And then my parents. As the speech wore on—“harmony,” “force,” “flowering,” “blood”—I could see that the very elegant parental machinery they had designed over the years, which sought always to translate my deeds into something lovely, light-bearing, full of promise, was spinning a little on its wheels. Only Solveig, that apparatchik of friendship, maintained her confidence in me. Even when she was hung over, her posture suggested a perfect alignment between heaven and earth. She kept nodding, encouraging me.
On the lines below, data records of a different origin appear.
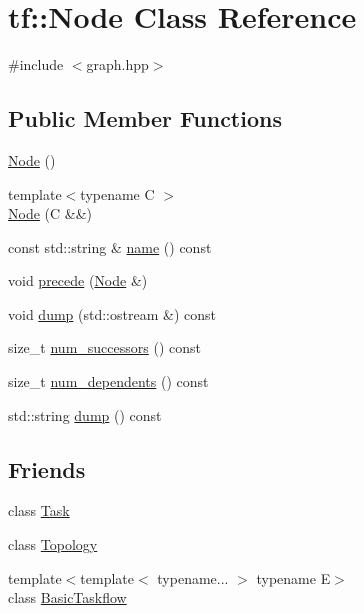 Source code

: \hypertarget{classtf_1_1Node}{}\section{tf\+:\+:Node Class Reference}
\label{classtf_1_1Node}


{\ttfamily \#include $<$graph.\+hpp$>$}

\subsection*{Public Member Functions}
\begin{DoxyCompactItemize}
\item 
\hyperlink{classtf_1_1Node_a6b1092cf320099a755253a6272d71e66}{Node} ()
\item 
{\footnotesize template$<$typename C $>$ }\\\hyperlink{classtf_1_1Node_ac4f83d80151907262972711fdfdcb177}{Node} (C \&\&)
\item 
const std\+::string \& \hyperlink{classtf_1_1Node_a0214bc98366d4c24a1cae941cdffe119}{name} () const
\item 
void \hyperlink{classtf_1_1Node_a753839c8159372098e7f48158229865c}{precede} (\hyperlink{classtf_1_1Node}{Node} \&)
\item 
void \hyperlink{classtf_1_1Node_a5b52f4d47173b28917d7361ea8af06d3}{dump} (std\+::ostream \&) const
\item 
size\+\_\+t \hyperlink{classtf_1_1Node_a7133911e093d82e5f5edd73124b60c6a}{num\+\_\+successors} () const
\item 
size\+\_\+t \hyperlink{classtf_1_1Node_abbb6a85cc8f62682ce8c78ad9851c0e5}{num\+\_\+dependents} () const
\item 
std\+::string \hyperlink{classtf_1_1Node_a0e398a8d70354ff11619bf5e603cbeb7}{dump} () const
\end{DoxyCompactItemize}
\subsection*{Friends}
\begin{DoxyCompactItemize}
\item 
class \hyperlink{classtf_1_1Node_aaa7728226b6ce66782e8816b1658dd9a}{Task}
\item 
class \hyperlink{classtf_1_1Node_acd2b8699ab7559c0da687cd775e2c778}{Topology}
\item 
{\footnotesize template$<$template$<$ typename... $>$ typename E$>$ }\\class \hyperlink{classtf_1_1Node_ab3ad8c5c7ed22c3fbd8a41b84db75083}{Basic\+Taskflow}
\end{DoxyCompactItemize}


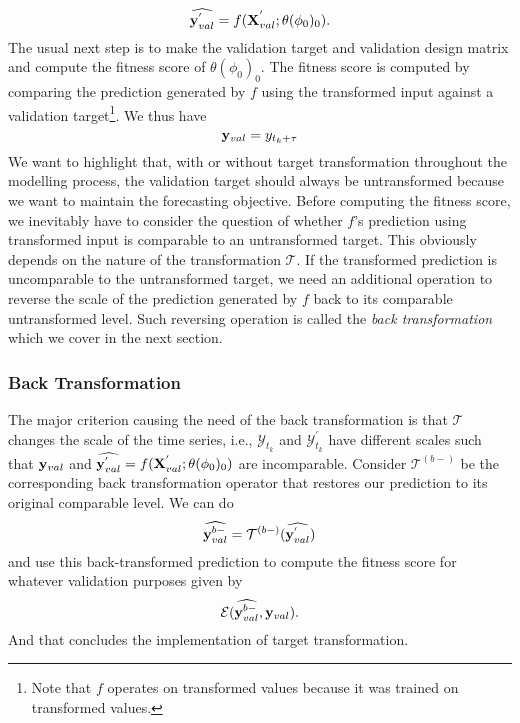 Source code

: \begin{equation*}
    \widehat{\mathbf{y}^{'}_{val}} = f(\mathbf{X}^{'}_{val} ; \theta(\phi_0)_0).
\end{equation*}
The usual next step is to make the validation target and validation design matrix and compute the fitness score of $\theta(\phi_0)_0$. The fitness score is computed by comparing the prediction generated by $f$ using the transformed input against a validation target\footnote{Note that $f$ operates on transformed values because it was trained on transformed values.}. We thus have
\begin{equation*}
    \mathbf{y}_{val} = y_{t_k + \tau}
\end{equation*}
We want to highlight that, with or without target transformation throughout the modelling process, the validation target should always be untransformed because we want to maintain the forecasting objective. Before computing the fitness score, we inevitably have to consider the question of whether $f$'s prediction using transformed input is comparable to an untransformed target. This obviously depends on the nature of the transformation $\mathcal{T}$. If the transformed prediction is uncomparable to the untransformed target, we need an additional operation to reverse the scale of the prediction generated by $f$ back to its comparable untransformed level. Such reversing operation is called the \textit{back transformation} which we cover in the next section.

\subsubsection{Back Transformation}
The major criterion causing the need of the back transformation is that $\mathcal{T}$ changes the scale of the time series, i.e., $\mathcal{Y}_{t_k}$ and $\mathcal{Y}^{'}_{t_k}$ have different scales such that $\mathbf{y}_{val}$ and $\widehat{\mathbf{y}^{'}_{val}} = f(\mathbf{X}^{'}_{val};\theta(\phi_0)_0)$ are incomparable. Consider $\mathcal{T}^{(b-)}$ be the corresponding back transformation operator that restores our prediction to its original comparable level. We can do
\begin{equation*}
    \widehat{\mathbf{y}^{b-}_{val}} = \mathcal{T}^{(b-)}(\widehat{\mathbf{y}^{'}_{val}})
\end{equation*}
and use this back-transformed prediction to compute the fitness score for whatever validation purposes given by
\begin{equation*}
    \mathcal{E}(\widehat{\mathbf{y}^{b-}_{val}}, \mathbf{y}_{val}).
\end{equation*}
And that concludes the implementation of target transformation.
I waited the entire speech for Stasselova to leap forward and confront me, to reassert his innocence in opposition to me, but he did not, even when I reached the end. He stood and watched as everybody clapped in bewilderment, and a flushed floral insignia rose on his cheeks. I had come to love his wide, excited face, the old circus man. He smiled at me. He was my teacher, and he had wrapped himself, his elaborate historical self, into this package, and stood in front of the high windows, to teach me my little lesson, which turned out to
be not about Poland or fascism or war, borderlines or passion or loyalty, but just about the sentence: the importance of, the sweetness of. And I did long for it, to say one true sentence of my own, to leap into the subject, that sturdy vessel traveling upstream through the axonal predicate into what is possible; into the object, which is all possibility; into what little we know of the future, of eternity—the light of which, incidentally, was streaming in on us just then through the high windows. Above Stasselova’s head the storm clouds were dispersing, as if frightened by some impending goodwill, and I could see that the birds were out again, forming into that familiar pointy hieroglyph, as they’re told to do from deep within.

Slatland

I went to Professor Pine for help twice in my life, once as a child and once as an adult. The first time, I was eleven and had fallen into an inexplicable depression. This happened in the spring of 1967, seemingly overnight, and for no reason. Any happiness in me just flew away, like birds up and out of a tree.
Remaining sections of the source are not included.